Black people, who make up roughly 14% of the US population are three times more likely to be killed by police than White people, who account for 76% of the country's population, according to data from Mapping Police Violence.
Crump, who has previously represented White inmates who were killed or died while incarcerated, said he had to "help give his (Brittain's) family the voice to say Hunter Brittain's life mattered."
"I want to be able to talk to senators on both sides of the aisle and say, 'This isn't just about Black children, it's also about brown children and White children and Asian children,'" Crump said. "This is about our citizens being brutalized or killed because the federal government hasn't acted."
Sharpton said he didn't know what to expect when he arrived in Arkansas for Brittain's memorial, but knew he had to "take the risk" knowing that it was a significant moment.
"I think it may have been (300) or 400 people there, maybe 20 Black, and for them to give me five or six standing ovations showed that this is a real possibility of us bridging, a real police accountability movement that is based on race, and class," Sharpton said, adding, "As I said in the eulogy, that if Hunter had been a rich guy in another part of the White community, would they have shot him like that?"


legalschnauzer said...

Will be interesting to see what the police investigation turns up on this. I'm sure I don't have all the facts, but based on what I've read, it's hard to comprehend why a cop found it necessary to shoot this young man.

legalschnauzer said...

And to shoot him three times? Why in the world was that necessary? I wonder if Brittain might have survived the first shot, or even the second. But the third? I assume an autopsy was done, and it should answer questions like this.

Anonymous said...

I don't have much faith in police investigating police.

legalschnauzer said...

I don't either. I hope this criminal probe doesn't turn into a whitewash, as happened with the Hanna Fizer shooting in Sedalia, MO. In that case, the cop was cleared criminally, although the investigator noted the shooting could have been avoided. An attorney from Independence, MO, has filed a lawsuit on behalf of the Fizer family.

Anonymous said...

If you shoot somebody three times, it seems to me you are trying to kill him.

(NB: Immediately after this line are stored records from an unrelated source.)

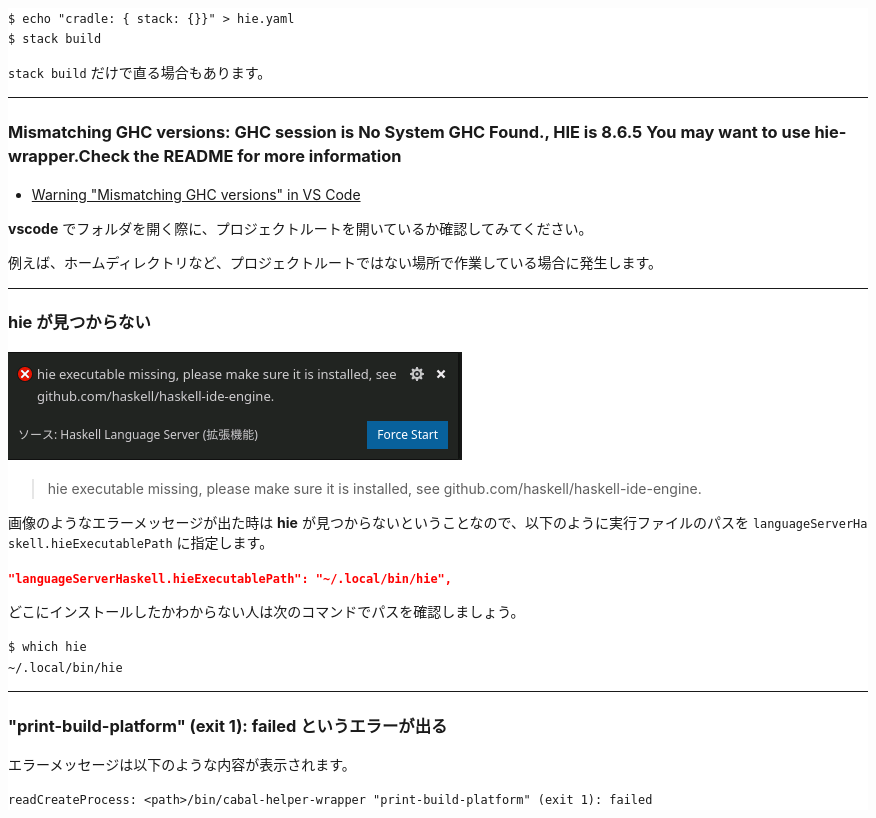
 ```shell
$ echo "cradle: { stack: {}}" > hie.yaml
$ stack build
```

`stack build` だけで直る場合もあります。

[hie-issue-1616]: https://github.com/haskell/haskell-ide-engine/issues/1616

---

### Mismatching GHC versions: GHC session is No System GHC Found., HIE is 8.6.5 You may want to use hie-wrapper.Check the README for more information

- [Warning "Mismatching GHC versions" in VS Code][hie-issue-1658]

**vscode** でフォルダを開く際に、プロジェクトルートを開いているか確認してみてください。

例えば、ホームディレクトリなど、プロジェクトルートではない場所で作業している場合に発生します。

[hie-issue-1658]: https://github.com/haskell/haskell-ide-engine/issues/1658

---

### hie が見つからない

![vscode のポップアップ](/images/hie/vscode/not-found-hie.png)

> hie executable missing, please make sure it is installed, see github.com/haskell/haskell-ide-engine.

画像のようなエラーメッセージが出た時は **hie** が見つからないということなので、以下のように実行ファイルのパスを `languageServerHaskell.hieExecutablePath` に指定します。

```json
"languageServerHaskell.hieExecutablePath": "~/.local/bin/hie",
```

どこにインストールしたかわからない人は次のコマンドでパスを確認しましょう。

```shell
$ which hie
~/.local/bin/hie
```

---

### "print-build-platform" (exit 1): failed というエラーが出る

エラーメッセージは以下のような内容が表示されます。

```shell
readCreateProcess: <path>/bin/cabal-helper-wrapper "print-build-platform" (exit 1): failed
```


[hie-v12]: https://github.com/haskell/haskell-ide-engine/releases
[hie-v12-changelog]: https://github.com/haskell/haskell-ide-engine/blob/master/Changelog.md#12
[vscode-hie-server-repo]: https://github.com/alanz/vscode-hie-server/
[hie-install-nix]: https://ryota-ka.hatenablog.com/entry/2019/07/15/120000
[hie-install-devcon-repo]: https://github.com/haskell/haskell-ide-engine#installation-with-ghc-and-hie-as-a-vs-code-devcontainer
[hie-install-devcon]: https://hmemcpy.com/2020/02/setting-up-a-haskell-development-environment-in-minutes-in-vscode/
[soh-results]: https://summer.haskell.org/news/2017-09-15-final-results.html
[cabal-official]: https://www.haskell.org/cabal/
[emacs-official]: https://www.gnu.org/software/emacs/
[haskell-for-mac-official]: http://haskellformac.com/
[leksah-official]: http://leksah.org/
[neovim-official]: https://neovim.io/
[slp-official]: https://langserver.org/
[stack-official]: https://docs.haskellstack.org/en/stable/README/
[vscode-official]: https://code.visualstudio.com/
[apply-refact-repo]: https://github.com/mpickering/apply-refact
[brittany-repo]: https://github.com/lspitzner/brittany
[floskell-repo]: https://github.com/ennocramer/floskell
[ghc-mod-repo]: https://github.com/DanielG/ghc-mod
[ghc-mod-reddit]: https://www.reddit.com/r/haskell_jp/comments/ajxtlc/%E3%83%84%E3%83%BC%E3%83%AB%E3%81%A8%E3%81%97%E3%81%A6%E3%81%AEghcmod_%E3%81%8C%E3%81%A8%E3%81%86%E3%81%A8%E3%81%86_deprecate%E3%81%AB/
[ghcide-repo]: https://github.com/digital-asset/ghcide
[hare-repo]: https://github.com/RefactoringTools/HaRe
[haskell-vim-now-repo]: https://github.com/begriffs/haskell-vim-now
[hie-repo]: https://github.com/haskell/haskell-ide-engine
[hie-tools]: https://github.com/haskell/haskell-ide-engine/blob/master/docs/Tools.md
[hindent-repo]: https://github.com/commercialhaskell/hindent
[hlint-repo]: https://github.com/ndmitchell/hlint
[hoogle-repo]: https://github.com/ndmitchell/hoogle
[hpack-repo]: https://github.com/sol/hpack
[hsimport-repo]: https://github.com/fendor/hsimport
[ide-backend-repo]: https://github.com/fpco/ide-backend
[intero-repo]: https://github.com/commercialhaskell/intero
[intero-reddit]: https://www.reddit.com/r/haskell/comments/dr91dv/the_intero_project_has_reached_its_end_of_life/
[liquidhaskell-repo]: https://github.com/ucsd-progsys/liquidhaskell
[ormolu-repo]: https://github.com/tweag/ormolu
[hie-install-article-1]: https://kakkun61.hatenablog.com/entry/2019/11/20/GHC_%E7%92%B0%E5%A2%83%E6%A7%8B%E7%AF%89_%E6%A6%82%E8%A6%B3_%E3%81%A8_PowerShell
[hie-install-article-2]: http://syocy.hatenablog.com/entry/init-ghc-8-8-1
[hie-install-article-3]: https://kakkun61.hatenablog.com/entry/2019/10/23/%E6%9C%80%E8%BF%91%E3%81%AE%E8%87%AA%E5%88%86%E3%81%AE_Haskell_%E9%96%8B%E7%99%BA%E7%92%B0%E5%A2%83%EF%BC%88Windows%EF%BC%89
[hie-install-article-4]: http://marco-lopes.com/articles/Vim-and-Haskell-in-2019/
[hie-issue-904]: https://github.com/haskell/haskell-ide-engine/issues/904
[hie-issue-1061]: https://github.com/haskell/haskell-ide-engine/issues/1061
[hie-issue-1084]: https://github.com/haskell/haskell-ide-engine/issues/1084
[hie-issue-bug]: https://github.com/haskell/haskell-ide-engine/issues?q=is%3Aissue+is%3Aopen+label%3A%22type%3A+bug%22
[hie-issue-performance]: https://github.com/haskell/haskell-ide-engine/issues?q=is%3Aissue+is%3Aopen+label%3A%22type%3A+performance%22
[hie-pre-requirements]: https://github.com/haskell/haskell-ide-engine#linux-specific-pre-requirements
[shake-official]: https://shakebuild.com/
[hie-repo-troubleshooting]: https://github.com/haskell/haskell-ide-engine#troubleshooting
[vscode-hie-server-issue-128]: https://github.com/alanz/vscode-hie-server/issues/128
[vscode-official-installation]: https://code.visualstudio.com/docs/setup/linux#_installation
[vscode-binary]: https://code.visualstudio.com/
[vscode-marketplace]: https://marketplace.visualstudio.com/
[hie-lang-server-ext]: https://marketplace.visualstudio.com/items?itemName=alanz.vscode-hie-server
[vscode-hie-server-config]: https://github.com/alanz/vscode-hie-server/blob/master/package.json
[ghci-debug-phoityne-ext]: https://marketplace.visualstudio.com/items?itemName=phoityne.phoityne-vscode
[ghci-debugger-doc]: https://downloads.haskell.org/~ghc/latest/docs/html/users_guide/ghci.html#the-ghci-debugger
[hie-editor-vscode]: https://github.com/haskell/haskell-ide-engine#using-hie-with-vs-code
[hie-editor-sublime]: https://github.com/haskell/haskell-ide-engine#using-hie-with-sublime-text
[hie-editor-vim]: https://github.com/haskell/haskell-ide-engine#using-hie-with-vim-or-neovim
[hie-editor-atom]: https://github.com/haskell/haskell-ide-engine#using-hie-with-atom
[hie-editor-emacs]: https://github.com/haskell/haskell-ide-engine#using-hie-with-emacs
[hie-editor-emacs-bigmoon]: https://haskell.e-bigmoon.com/hie/emacs.html
[hie-editor-spacemacs]: https://github.com/haskell/haskell-ide-engine#using-hie-with-spacemacs
[hie-editor-oni]: https://github.com/haskell/haskell-ide-engine#using-hie-with-oni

I see no justification for that here. Not sure it's justified in any of the cases we read about.

legalschnauzer said...

Agreed. If you are trying to get someone under control, or if you fear for your life or safety, three gunshots should not be necessary to address those issues.

legalschnauzer said...

In my view, if you are trying to get someone under control, a gun should not be the method of choice. A gunshot can go a few inches either way and lead from control to death. It seems too many cops just grab a gun as first choice and don't consider the consequences -- or maybe they don't care about the consequences.

legalschnauzer said...

Hopefully, Ben Crump's presence will help ensure the Brittain family gets significant justice on the civil side. I don't have much faith in the criminal process.

Anonymous said...

Is it possible Sharpton and Crump are opportunists?

legalschnauzer said...

I don't see it that way. For one, the Brittain family invited them to get involved, and they accepted the invitation. Two, we clearly need reform in policing. Many Americans seem resistant to defunding the police, and that might not be the best answer, anyway. I'm not an expert on the provisions in the George Floyd Justice in Policing Act, but Crump seems to support it, and I'd say he's an expert on these issues, so his judgment matters to me. I don't see him as being an opportunist. I see it as trying to do something positive for your country--to see a problem and seek a solution.